If you find that the dataset is unavailable, skip to 'Alternative example' below which uses a dataset that is stored in your Notebooks file; you can return to the main thread of this Notebook later.

In [3]:
mygraph.parse("http://www.w3.org/People/Berners-Lee/card.rdf", format="xml")

<Graph identifier=N36526bbea28f434989c299dd34c31639 (<class 'rdflib.graph.Graph'>)>

To check that all is well, compute the number of triples in the graph.

In [4]:
len(mygraph)

87

rdflib graphs emulate Python's container types and are best thought of as a *set* of unordered triples.

The rdflib library also redefines some of Python's methods to behave in ways appropriate to RDF triples; the `len` function is one.

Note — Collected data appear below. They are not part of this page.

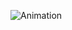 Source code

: ![Animation](https://github.com/MunSeoHee/TS-conversion/assets/38175311/3967634b-0295-4402-a169-e4e99ccf9666)
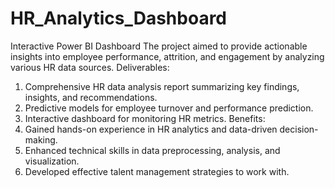 # HR_Analytics_Dashboard
Interactive Power BI Dashboard
The project aimed to provide actionable insights into employee performance, attrition, and engagement by analyzing various HR data sources.
Deliverables:
1) Comprehensive HR data analysis report summarizing key findings, insights, and recommendations.
2) Predictive models for employee turnover and performance prediction.
3) Interactive dashboard for monitoring HR metrics.
Benefits:
1) Gained hands-on experience in HR analytics and data-driven decision-making.
2) Enhanced technical skills in data preprocessing, analysis, and visualization.
3) Developed effective talent management strategies to work with. 
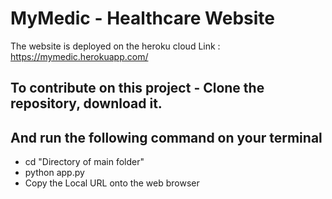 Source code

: # MyMedic - Healthcare Website

The website is deployed on the heroku cloud
Link : https://mymedic.herokuapp.com/

## To contribute on this project - Clone the repository, download it.
## And run the following command on your terminal

- cd "Directory of main folder"
- python app.py
- Copy the Local URL onto the web browser

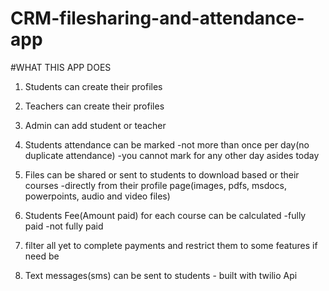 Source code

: # CRM-filesharing-and-attendance-app

#WHAT THIS APP DOES

1) Students can create their profiles
2) Teachers can create their profiles
3) Admin can add student or teacher

4) Students attendance can be marked
    -not more than once per day(no duplicate attendance)
    -you cannot mark for any other day asides today

5) Files can be shared or sent to students to download based or their courses
	-directly from their profile page(images, pdfs, msdocs, powerpoints, audio and video files)

6) Students Fee(Amount paid) for each course can be calculated
  -fully paid
  -not fully paid

7) filter all yet to complete payments and restrict them to some features if need be

8) Text messages(sms) can be sent to students - built with twilio Api
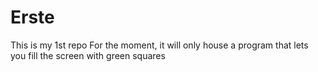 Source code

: # Erste
This is my 1st repo 
For the moment, it will only house a program that lets you fill the screen with green squares
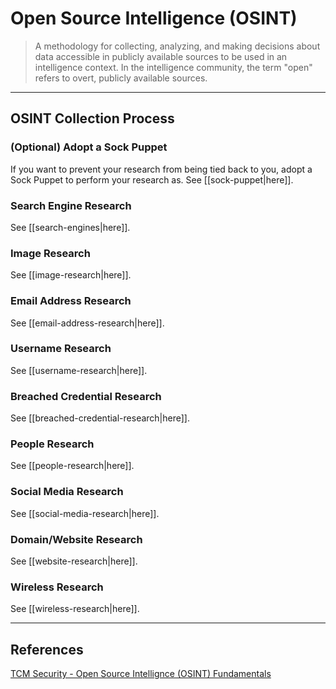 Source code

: # Open Source Intelligence (OSINT)

> A methodology for collecting, analyzing, and making decisions about data accessible in publicly available sources to be used in an intelligence context. In the intelligence community, the term "open" refers to overt, publicly available sources.

---

## OSINT Collection Process

###  (Optional) Adopt a Sock Puppet

If you want to prevent your research from being tied back to you, adopt a Sock Puppet to perform your research as. See [[sock-puppet|here]].

### Search Engine Research

See [[search-engines|here]].

### Image Research

See [[image-research|here]].

### Email Address Research

See [[email-address-research|here]].

### Username Research

See [[username-research|here]].

### Breached Credential Research

See [[breached-credential-research|here]].

### People Research

See [[people-research|here]].

### Social Media Research

See [[social-media-research|here]].

### Domain/Website Research

See [[website-research|here]].

### Wireless Research

See [[wireless-research|here]].

---

## References

[TCM Security - Open Source Intellignce (OSINT) Fundamentals](https://academy.tcm-sec.com/p/osint-fundamentals)
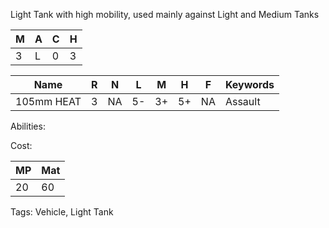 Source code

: Light Tank with high mobility, used mainly against Light and Medium Tanks 

| M   | A   | C   | H   |
| --- | --- | --- | --- |
| 3   | L   | 0   | 3   |

| Name       | R   | N   | L   | M   | H   | F   | Keywords |
| ---------- | --- | --- | --- | --- | --- | --- | -------- |
| 105mm HEAT | 3   | NA  | 5-  | 3+  | 5+  | NA  | Assault  |

Abilities:



Cost:

| MP  | Mat |
| --- | --- |
| 20  | 60  |


Tags:
Vehicle, Light Tank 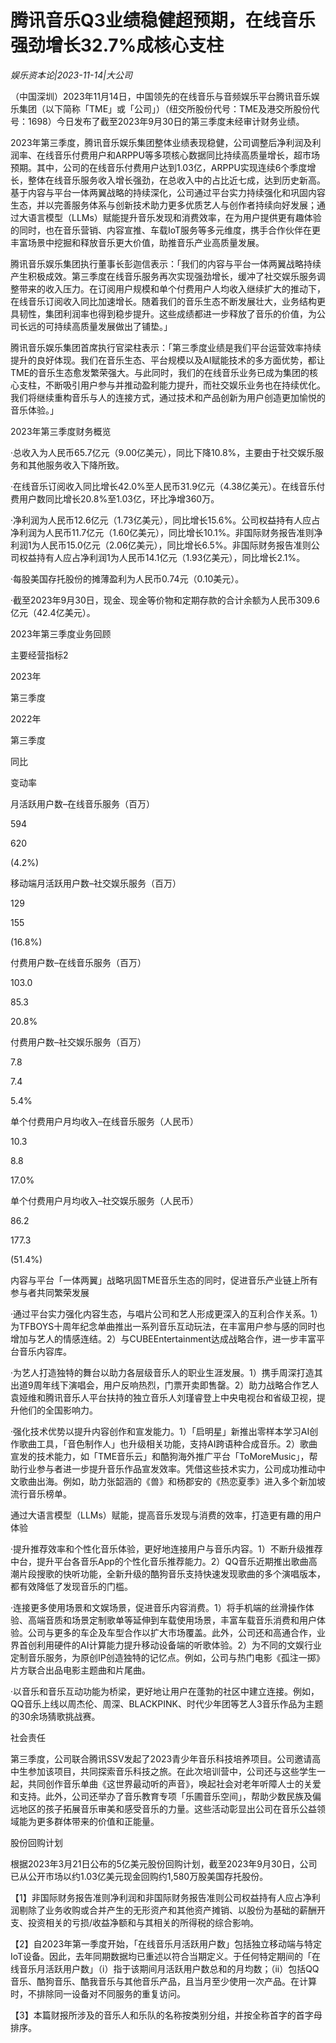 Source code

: # 腾讯音乐Q3业绩稳健超预期，在线音乐强劲增长32.7%成核心支柱

*娱乐资本论|2023-11-14|大公司*

（中国深圳）2023年11月14日，中国领先的在线音乐与音频娱乐平台腾讯音乐娱乐集团（以下简称「TME」或「公司」）（纽交所股份代号：TME及港交所股份代号：1698）今日发布了截至2023年9月30日的第三季度未经审计财务业绩。

2023年第三季度，腾讯音乐娱乐集团整体业绩表现稳健，公司调整后净利润及利润率、在线音乐付费用户和ARPPU等多项核心数据同比持续高质量增长，超市场预期。其中，公司的在线音乐付费用户达到1.03亿，ARPPU实现连续6个季度增长，整体在线音乐服务收入增长强劲，在总收入中的占比近七成，达到历史新高。基于内容与平台一体两翼战略的持续深化，公司通过平台实力持续强化和巩固内容生态，并以完善服务体系与创新技术助力更多优质艺人与创作者持续向好发展；通过大语言模型（LLMs）赋能提升音乐发现和消费效率，在为用户提供更有趣体验的同时，也在音乐营销、内容宣推、车载IoT服务等多元维度，携手合作伙伴在更丰富场景中挖掘和释放音乐更大价值，助推音乐产业高质量发展。

腾讯音乐娱乐集团执行董事长彭迦信表示：「我们的内容与平台一体两翼战略持续产生积极成效。第三季度在线音乐服务再次实现强劲增长，缓冲了社交娱乐服务调整带来的收入压力。在订阅用户规模和单个付费用户人均收入继续扩大的推动下，在线音乐订阅收入同比加速增长。随着我们的音乐生态不断发展壮大，业务结构更具韧性，集团利润率也得到稳步提升。这些成绩都进一步释放了音乐的价值，为公司长远的可持续高质量发展做出了铺垫。」

腾讯音乐娱乐集团首席执行官梁柱表示：「第三季度业绩是我们平台运营效率持续提升的良好体现。我们在音乐生态、平台规模以及AI赋能技术的多方面优势，都让TME的音乐生态愈发繁荣强大。与此同时，我们的在线音乐业务已成为集团的核心支柱，不断吸引用户参与并推动盈利能力提升，而社交娱乐业务也在持续优化。我们将继续重构音乐与人的连接方式，通过技术和产品创新为用户创造更加愉悦的音乐体验。」

2023年第三季度财务概览

·总收入为人民币65.7亿元（9.00亿美元），同比下降10.8%，主要由于社交娱乐服务和其他服务收入下降所致。

·在线音乐订阅收入同比增长42.0%至人民币31.9亿元（4.38亿美元）。在线音乐付费用户数同比增长20.8%至1.03亿，环比净增360万。

·净利润为人民币12.6亿元（1.73亿美元），同比增长15.6%。公司权益持有人应占净利润为人民币11.7亿元（1.60亿美元），同比增长10.1%。非国际财务报告准则净利润1为人民币15.0亿元（2.06亿美元），同比增长6.5%。非国际财务报告准则公司权益持有人应占净利润1为人民币14.1亿元（1.93亿美元），同比增长2.1%。

·每股美国存托股份的摊薄盈利为人民币0.74元（0.10美元）。

·截至2023年9月30日，现金、现金等价物和定期存款的合计余额为人民币309.6亿元（42.4亿美元）。

2023年第三季度业务回顾

主要经营指标2

2023年

第三季度

2022年

第三季度

同比

变动率

月活跃用户数–在线音乐服务（百万）

594

620

(4.2%)

移动端月活跃用户数–社交娱乐服务（百万）

129

155

(16.8%)

付费用户数–在线音乐服务（百万）

103.0

85.3

20.8%

付费用户数–社交娱乐服务（百万）

7.8

7.4

5.4%

单个付费用户月均收入–在线音乐服务（人民币）

10.3

8.8

17.0%

单个付费用户月均收入–社交娱乐服务（人民币）

86.2

177.3

(51.4%)

内容与平台「一体两翼」战略巩固TME音乐生态的同时，促进音乐产业链上所有参与者共同繁荣发展

·通过平台实力强化内容生态，与唱片公司和艺人形成更深入的互利合作关系。1）为TFBOYS十周年纪念单曲推出一系列音乐互动玩法，在丰富用户参与感的同时也增加与艺人的情感连结。2）与CUBEEntertainment达成战略合作，进一步丰富平台音乐内容库。

·为艺人打造独特的舞台以助力各层级音乐人的职业生涯发展。1）携手周深打造其出道9周年线下演唱会，用户反响热烈，门票开卖即售罄。2）助力战略合作艺人袁娅维和腾讯音乐人平台扶持的独立音乐人刘瑾睿登上中央电视台和省级卫视，提升他们的全国影响力。

·强化技术优势以提升内容创作和宣发能力。1）「启明星」新推出零样本学习AI创作歌曲工具，「音色制作人」也升级相关功能，支持AI跨语种合成音乐。2）歌曲宣发的技术能力，如「TME音乐云」和酷狗海外推广平台「ToMoreMusic」，帮助行业参与者进一步提升音乐作品宣发效率。凭借这些技术实力，公司成功推动中文歌曲出海。例如，助力张韶涵的《兽》和杨郡安的《热恋夏季》进入多个新加坡流行音乐榜单。

通过大语言模型（LLMs）赋能，提高音乐发现与消费的效率，打造更有趣的用户体验

·提升推荐效率和个性化音乐体验，更好地连接用户与音乐内容。1）不断升级推荐中台，提升平台各音乐App的个性化音乐推荐能力。2）QQ音乐近期推出歌曲高潮片段搜歌的快听功能，全新升级的酷狗音乐支持快速发现歌曲的多个演唱版本，都有效降低了发现音乐的门槛。

·连接更多使用场景和文娱场景，促进音乐内容消费。1）将手机端的丝滑操作体验、高端音质和场景定制歌单等延伸到车载使用场景，丰富车载音乐消费和用户体验。公司与更多的车企及车型合作以扩大市场覆盖。此外，公司还和高通合作，业界首创利用硬件的AI计算能力提升移动设备端的听歌体验。2）为不同的文娱行业定制音乐服务，为原创IP创造独特的记忆点。例如，公司与热门电影《孤注一掷》片方联合出品电影主题曲和片尾曲。

·以音乐和音乐互动功能为桥梁，更好地让用户在蓬勃的社区中建立连接。例如，QQ音乐上线以周杰伦、周深、BLACKPINK、时代少年团等艺人3音乐作品为主题的30余场猜歌挑战赛。

社会责任

第三季度，公司联合腾讯SSV发起了2023青少年音乐科技培养项目。公司邀请高中生参加该项目，共同探索音乐科技之旅。在此次培训营中，公司还与这些学生一起，共同创作音乐单曲《这世界最动听的声音》，唤起社会对老年听障人士的关爱和支持。此外，公司还举办了音乐教育专项「乐圃音乐空间」，帮助少数民族及偏远地区的孩子拓展音乐审美和感受音乐的力量。这些活动彰显出公司在音乐公益领域能为更多群体带来的价值和正能量。

股份回购计划

根据2023年3月21日公布的5亿美元股份回购计划，截至2023年9月30日，公司已从公开市场以约1.03亿美元现金回购约1,580万股美国存托股份。

【1】非国际财务报告准则净利润和非国际财务报告准则公司权益持有人应占净利润剔除了业务收购或合并产生的无形资产和其他资产摊销、以股份为基础的薪酬开支、投资相关的亏损/收益净额和与其相关的所得税的综合影响。

【2】自2023年第一季度开始，「在线音乐月活跃用户数」包括独立移动端与特定IoT设备。因此，去年同期数据均已重述以符合当期定义。于任何特定期间的「在线音乐月活跃用户数」（i）指于该期间月活跃用户数总和的月均数；（ii）包括QQ音乐、酷狗音乐、酷我音乐与其他音乐产品，且当月至少使用一次产品。在计算时，不排除同一设备对不同服务的重复访问。

【3】本篇财报所涉及的音乐人和乐队的名称按类别分组，并按全称首字的首字母排序。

Putting this all together:

In [5]:
import rdflib

# Create a new graph named mygraph
mygraph = rdflib.Graph()

# Get data from a dataset 
mygraph.parse("http://www.w3.org/People/Berners-Lee/card.rdf", format="xml")

# Query the data (find the number of triples)
len(mygraph)

87

### Alternative example

Try the following which uses a dataset that is stored in the `data/` folder.

In [6]:
import rdflib

# Create a new graph named mygraph
mygraph = rdflib.Graph()

# Get data from a dataset 
mygraph.parse("data/European Geography.ttl", format="turtle")

# Query the data (find the number of triples)
len(mygraph)

533

### Summary

To read a graph into memory: import rdflib, create a new empty graph using `rdflib.Graph()`, and then read in the data from a file (specified as a URI) using the `parse()` method.

## 2 Viewing the triples

You can iterate through the triples in a graph using a FOR loop (in the following code, `trip` is an arbitrary variable name).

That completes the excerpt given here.